> Problem statement: What is the number of lines in the records that contain "file"? Give only that number.

Dataset items
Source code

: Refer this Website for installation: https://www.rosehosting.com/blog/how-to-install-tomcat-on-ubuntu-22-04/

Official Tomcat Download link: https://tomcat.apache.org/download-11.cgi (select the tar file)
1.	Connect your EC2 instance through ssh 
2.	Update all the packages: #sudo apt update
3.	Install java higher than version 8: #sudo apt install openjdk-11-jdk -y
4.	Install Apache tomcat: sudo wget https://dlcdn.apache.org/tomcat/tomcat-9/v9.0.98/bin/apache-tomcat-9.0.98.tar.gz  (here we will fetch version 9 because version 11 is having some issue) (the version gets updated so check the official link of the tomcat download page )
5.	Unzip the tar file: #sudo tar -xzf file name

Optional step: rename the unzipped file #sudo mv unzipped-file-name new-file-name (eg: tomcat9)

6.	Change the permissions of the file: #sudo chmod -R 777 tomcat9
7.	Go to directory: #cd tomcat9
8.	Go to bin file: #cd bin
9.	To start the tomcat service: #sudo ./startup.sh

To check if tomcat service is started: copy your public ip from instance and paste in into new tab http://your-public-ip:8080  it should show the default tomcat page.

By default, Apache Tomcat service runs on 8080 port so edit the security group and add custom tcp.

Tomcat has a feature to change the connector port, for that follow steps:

> Solution for this problem: 5